Prostate cancer is one of the leading causes of
cancer related death in men, and remains incurable in the metastatic setting. Despite the initial response to
androgen deprivation, the disease gradually progresses to a
hormone-refractory state due to cumulative genetic alterations in tumour cells or the microenvironment.
Docetaxel represents the first chemotherapeutic agent with a small survival benefit for metastatic
hormone-refractory
prostate cancer (HRPC). In an attempt to improve survival benefit, several novel drugs targeting specific pathways involved in cell signaling, proliferation, angiogenesis, apoptosis and immune modulation are currently under investigation either as single agents or in combination with cytotoxic drugs. Clinical trials evaluate the inhibition of
prostate cancer cells growth by targeting the
nuclear receptor of
vitamin D alongside cytotoxic
therapy.
Angiogenesis inhibitors as well as
epidermal growth factor receptor blockage are also under clinical investigation in several combinations.

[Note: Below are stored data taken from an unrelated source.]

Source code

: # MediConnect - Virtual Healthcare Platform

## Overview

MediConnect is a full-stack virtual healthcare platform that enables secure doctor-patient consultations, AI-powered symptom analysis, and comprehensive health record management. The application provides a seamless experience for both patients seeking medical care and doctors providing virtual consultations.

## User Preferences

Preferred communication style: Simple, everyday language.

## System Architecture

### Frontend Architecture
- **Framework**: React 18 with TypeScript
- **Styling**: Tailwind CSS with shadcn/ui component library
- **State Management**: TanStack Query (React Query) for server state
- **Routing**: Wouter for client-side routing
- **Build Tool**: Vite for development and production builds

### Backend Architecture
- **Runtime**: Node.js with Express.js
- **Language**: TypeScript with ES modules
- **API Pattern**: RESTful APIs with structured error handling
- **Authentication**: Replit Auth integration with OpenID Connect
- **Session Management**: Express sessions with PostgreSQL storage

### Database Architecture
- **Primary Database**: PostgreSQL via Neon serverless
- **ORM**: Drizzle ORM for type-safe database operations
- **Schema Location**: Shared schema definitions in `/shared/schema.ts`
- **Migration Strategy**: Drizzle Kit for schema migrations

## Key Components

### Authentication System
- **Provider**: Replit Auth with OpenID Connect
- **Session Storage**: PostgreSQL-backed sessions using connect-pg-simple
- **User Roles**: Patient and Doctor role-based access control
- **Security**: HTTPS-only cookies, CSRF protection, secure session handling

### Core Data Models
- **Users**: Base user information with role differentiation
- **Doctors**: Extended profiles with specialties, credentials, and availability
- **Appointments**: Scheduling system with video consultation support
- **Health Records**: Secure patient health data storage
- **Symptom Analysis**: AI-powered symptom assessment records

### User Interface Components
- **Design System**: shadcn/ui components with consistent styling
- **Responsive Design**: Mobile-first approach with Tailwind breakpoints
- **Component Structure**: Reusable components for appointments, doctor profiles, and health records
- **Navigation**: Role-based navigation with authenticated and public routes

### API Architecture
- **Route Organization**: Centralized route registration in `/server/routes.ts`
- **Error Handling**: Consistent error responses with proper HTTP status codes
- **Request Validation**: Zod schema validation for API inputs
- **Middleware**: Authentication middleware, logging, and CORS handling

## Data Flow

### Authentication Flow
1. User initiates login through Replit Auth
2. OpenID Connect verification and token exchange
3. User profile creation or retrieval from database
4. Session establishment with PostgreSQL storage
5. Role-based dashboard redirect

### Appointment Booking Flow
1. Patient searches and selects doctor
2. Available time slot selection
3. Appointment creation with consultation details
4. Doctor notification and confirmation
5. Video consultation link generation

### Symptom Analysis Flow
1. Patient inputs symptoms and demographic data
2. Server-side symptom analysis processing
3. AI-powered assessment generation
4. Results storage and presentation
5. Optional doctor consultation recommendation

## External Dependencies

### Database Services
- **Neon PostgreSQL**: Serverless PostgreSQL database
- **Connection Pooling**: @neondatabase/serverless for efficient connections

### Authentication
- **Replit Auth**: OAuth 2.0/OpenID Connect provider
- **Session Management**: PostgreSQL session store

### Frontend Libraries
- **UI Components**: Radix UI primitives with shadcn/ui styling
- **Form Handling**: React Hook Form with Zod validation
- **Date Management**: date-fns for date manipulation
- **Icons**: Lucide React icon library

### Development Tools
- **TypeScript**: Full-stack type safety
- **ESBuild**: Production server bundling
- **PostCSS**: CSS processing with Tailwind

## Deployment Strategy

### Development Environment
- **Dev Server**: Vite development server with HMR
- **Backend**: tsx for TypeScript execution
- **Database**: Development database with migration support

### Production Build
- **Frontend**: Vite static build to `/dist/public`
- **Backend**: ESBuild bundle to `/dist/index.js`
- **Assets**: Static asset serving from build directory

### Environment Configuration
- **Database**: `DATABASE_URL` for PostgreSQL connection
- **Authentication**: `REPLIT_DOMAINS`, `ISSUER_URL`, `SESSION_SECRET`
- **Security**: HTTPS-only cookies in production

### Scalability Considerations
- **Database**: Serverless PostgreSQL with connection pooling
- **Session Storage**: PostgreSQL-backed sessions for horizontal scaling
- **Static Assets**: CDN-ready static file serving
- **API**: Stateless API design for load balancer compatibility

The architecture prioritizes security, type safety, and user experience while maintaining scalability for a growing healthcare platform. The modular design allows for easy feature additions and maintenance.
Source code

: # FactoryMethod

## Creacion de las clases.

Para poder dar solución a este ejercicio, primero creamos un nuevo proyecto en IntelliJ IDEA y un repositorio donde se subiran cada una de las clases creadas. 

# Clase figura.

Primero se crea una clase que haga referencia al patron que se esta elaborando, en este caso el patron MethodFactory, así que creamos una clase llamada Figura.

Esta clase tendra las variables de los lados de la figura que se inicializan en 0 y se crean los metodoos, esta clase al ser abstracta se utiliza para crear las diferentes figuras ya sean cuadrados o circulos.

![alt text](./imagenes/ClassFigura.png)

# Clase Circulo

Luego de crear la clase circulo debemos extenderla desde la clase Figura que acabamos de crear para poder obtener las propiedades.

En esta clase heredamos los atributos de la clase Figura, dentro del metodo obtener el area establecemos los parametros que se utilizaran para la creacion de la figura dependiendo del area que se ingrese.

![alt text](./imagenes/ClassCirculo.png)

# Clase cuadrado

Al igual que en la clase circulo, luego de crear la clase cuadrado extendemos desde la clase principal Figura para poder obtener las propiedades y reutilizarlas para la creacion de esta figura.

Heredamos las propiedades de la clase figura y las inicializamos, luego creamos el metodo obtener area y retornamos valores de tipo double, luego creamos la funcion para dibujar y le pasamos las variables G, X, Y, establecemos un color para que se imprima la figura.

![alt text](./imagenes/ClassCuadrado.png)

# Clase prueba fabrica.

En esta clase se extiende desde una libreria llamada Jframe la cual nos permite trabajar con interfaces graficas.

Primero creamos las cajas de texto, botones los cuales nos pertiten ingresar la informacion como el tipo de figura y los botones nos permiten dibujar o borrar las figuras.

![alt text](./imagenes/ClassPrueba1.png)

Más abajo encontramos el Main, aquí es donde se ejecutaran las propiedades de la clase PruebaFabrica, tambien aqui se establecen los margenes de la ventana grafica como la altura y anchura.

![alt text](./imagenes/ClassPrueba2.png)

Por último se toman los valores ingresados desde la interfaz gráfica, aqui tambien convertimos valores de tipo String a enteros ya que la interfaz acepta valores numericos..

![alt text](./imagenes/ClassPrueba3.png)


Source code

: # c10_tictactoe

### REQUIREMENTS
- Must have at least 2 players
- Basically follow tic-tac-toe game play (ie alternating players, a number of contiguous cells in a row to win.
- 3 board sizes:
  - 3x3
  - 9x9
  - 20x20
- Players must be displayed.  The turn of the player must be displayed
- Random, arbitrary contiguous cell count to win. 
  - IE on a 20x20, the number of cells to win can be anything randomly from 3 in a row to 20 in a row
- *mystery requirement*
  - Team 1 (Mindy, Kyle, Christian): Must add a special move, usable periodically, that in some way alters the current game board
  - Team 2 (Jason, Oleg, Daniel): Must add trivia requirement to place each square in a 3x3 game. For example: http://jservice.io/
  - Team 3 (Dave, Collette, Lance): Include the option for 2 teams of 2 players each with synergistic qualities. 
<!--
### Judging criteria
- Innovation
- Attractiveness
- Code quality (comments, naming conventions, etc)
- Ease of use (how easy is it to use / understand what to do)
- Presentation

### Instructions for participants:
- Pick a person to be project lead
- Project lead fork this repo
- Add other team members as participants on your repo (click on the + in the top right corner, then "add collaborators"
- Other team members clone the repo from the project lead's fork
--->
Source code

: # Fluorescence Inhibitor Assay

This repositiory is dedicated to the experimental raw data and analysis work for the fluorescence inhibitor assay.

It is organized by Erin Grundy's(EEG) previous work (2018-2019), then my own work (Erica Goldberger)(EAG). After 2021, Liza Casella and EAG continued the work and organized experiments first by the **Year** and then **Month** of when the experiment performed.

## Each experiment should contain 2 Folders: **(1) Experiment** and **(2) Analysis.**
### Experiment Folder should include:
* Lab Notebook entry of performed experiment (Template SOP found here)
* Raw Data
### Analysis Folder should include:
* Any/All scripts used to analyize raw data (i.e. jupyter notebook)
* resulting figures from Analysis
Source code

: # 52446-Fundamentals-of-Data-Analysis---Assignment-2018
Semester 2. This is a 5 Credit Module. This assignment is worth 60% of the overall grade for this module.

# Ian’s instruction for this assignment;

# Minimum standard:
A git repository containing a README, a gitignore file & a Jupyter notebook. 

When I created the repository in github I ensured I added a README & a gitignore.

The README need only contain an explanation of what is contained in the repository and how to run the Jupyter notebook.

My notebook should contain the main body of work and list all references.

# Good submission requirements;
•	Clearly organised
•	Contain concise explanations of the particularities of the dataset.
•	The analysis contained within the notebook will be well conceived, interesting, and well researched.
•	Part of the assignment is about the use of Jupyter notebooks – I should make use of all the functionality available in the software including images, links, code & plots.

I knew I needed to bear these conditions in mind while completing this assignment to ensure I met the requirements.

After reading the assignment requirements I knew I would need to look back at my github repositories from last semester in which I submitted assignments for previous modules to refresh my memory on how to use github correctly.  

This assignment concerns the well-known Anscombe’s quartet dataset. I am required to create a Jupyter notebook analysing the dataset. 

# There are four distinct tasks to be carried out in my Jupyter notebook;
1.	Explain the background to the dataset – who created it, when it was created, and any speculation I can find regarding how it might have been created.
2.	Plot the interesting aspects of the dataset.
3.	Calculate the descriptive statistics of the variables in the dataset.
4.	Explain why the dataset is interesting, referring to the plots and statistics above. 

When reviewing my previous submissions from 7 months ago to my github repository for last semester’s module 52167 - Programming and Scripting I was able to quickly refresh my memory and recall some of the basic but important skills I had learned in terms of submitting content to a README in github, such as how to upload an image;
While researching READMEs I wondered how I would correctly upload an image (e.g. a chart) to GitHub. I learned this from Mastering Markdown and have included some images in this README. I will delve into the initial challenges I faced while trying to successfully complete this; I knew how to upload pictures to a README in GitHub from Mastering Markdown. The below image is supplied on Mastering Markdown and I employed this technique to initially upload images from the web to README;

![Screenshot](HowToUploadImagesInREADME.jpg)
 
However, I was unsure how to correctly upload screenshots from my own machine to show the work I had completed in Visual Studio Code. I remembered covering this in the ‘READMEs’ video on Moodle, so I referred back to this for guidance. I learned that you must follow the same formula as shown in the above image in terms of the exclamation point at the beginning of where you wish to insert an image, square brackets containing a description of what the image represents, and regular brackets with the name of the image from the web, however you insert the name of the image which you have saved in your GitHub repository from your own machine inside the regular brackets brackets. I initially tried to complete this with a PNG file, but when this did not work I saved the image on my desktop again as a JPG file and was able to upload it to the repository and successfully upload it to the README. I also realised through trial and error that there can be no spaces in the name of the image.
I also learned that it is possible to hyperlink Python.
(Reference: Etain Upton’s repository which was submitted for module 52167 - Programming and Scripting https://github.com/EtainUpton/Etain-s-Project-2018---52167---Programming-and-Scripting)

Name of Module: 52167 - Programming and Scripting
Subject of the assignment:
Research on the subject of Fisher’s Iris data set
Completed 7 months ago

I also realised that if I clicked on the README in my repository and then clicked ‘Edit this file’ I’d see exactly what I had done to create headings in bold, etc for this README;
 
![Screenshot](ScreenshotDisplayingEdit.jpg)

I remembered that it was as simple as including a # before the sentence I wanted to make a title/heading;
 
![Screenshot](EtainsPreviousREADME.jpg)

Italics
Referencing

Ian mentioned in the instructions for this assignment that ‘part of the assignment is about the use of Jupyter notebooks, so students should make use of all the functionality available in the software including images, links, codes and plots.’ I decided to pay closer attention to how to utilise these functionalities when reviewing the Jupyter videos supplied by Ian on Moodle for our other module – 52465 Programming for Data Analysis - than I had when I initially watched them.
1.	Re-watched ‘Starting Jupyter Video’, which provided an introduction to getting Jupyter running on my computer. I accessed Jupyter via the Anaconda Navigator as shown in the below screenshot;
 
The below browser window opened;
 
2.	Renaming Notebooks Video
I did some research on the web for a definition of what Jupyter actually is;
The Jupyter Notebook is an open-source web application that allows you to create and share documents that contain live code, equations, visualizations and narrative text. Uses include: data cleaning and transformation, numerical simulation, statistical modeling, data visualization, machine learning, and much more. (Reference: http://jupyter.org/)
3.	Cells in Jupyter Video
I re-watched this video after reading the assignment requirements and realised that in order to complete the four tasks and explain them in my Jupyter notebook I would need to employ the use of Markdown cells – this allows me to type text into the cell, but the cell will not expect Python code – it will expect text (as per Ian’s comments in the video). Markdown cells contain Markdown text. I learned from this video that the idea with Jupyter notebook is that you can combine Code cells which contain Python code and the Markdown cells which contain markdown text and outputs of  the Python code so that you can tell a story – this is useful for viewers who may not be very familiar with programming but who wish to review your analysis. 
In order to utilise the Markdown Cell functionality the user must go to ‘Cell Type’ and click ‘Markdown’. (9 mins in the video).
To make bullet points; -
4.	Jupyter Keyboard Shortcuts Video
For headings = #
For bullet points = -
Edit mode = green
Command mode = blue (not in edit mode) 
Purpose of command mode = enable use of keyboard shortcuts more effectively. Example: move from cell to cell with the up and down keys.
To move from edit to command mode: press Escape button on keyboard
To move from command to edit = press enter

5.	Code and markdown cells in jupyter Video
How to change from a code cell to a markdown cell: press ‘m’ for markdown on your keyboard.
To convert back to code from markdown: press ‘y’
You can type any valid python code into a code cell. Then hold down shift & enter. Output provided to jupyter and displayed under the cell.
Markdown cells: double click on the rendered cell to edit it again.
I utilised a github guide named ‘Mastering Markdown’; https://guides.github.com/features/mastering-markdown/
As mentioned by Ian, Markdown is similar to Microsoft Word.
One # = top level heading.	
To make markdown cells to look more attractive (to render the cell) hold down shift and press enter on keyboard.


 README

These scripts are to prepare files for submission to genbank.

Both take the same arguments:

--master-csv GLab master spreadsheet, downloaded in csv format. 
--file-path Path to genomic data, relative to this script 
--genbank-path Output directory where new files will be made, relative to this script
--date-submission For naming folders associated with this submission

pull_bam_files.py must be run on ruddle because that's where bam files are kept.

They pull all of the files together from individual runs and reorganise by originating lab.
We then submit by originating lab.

Immunomodulatory agents and autologous dendritic cells or allogenic whole cell
vaccines have progressed up to phase III trials. New drugs targeting bone microenvironment or apoptotic and proliferation pathways may enhance antitumour activity of
chemotherapy in HRCP. Given the complexity of mechanisms underlying
prostate cancer progression, future therapeutic strategies should rely on multidisciplinary approaches, thus exploiting newer molecular targets in concert with
immunotherapy and cytotoxic
chemotherapy. Here, we review the latest clinical evidence regarding the use of novel agents in HRPC.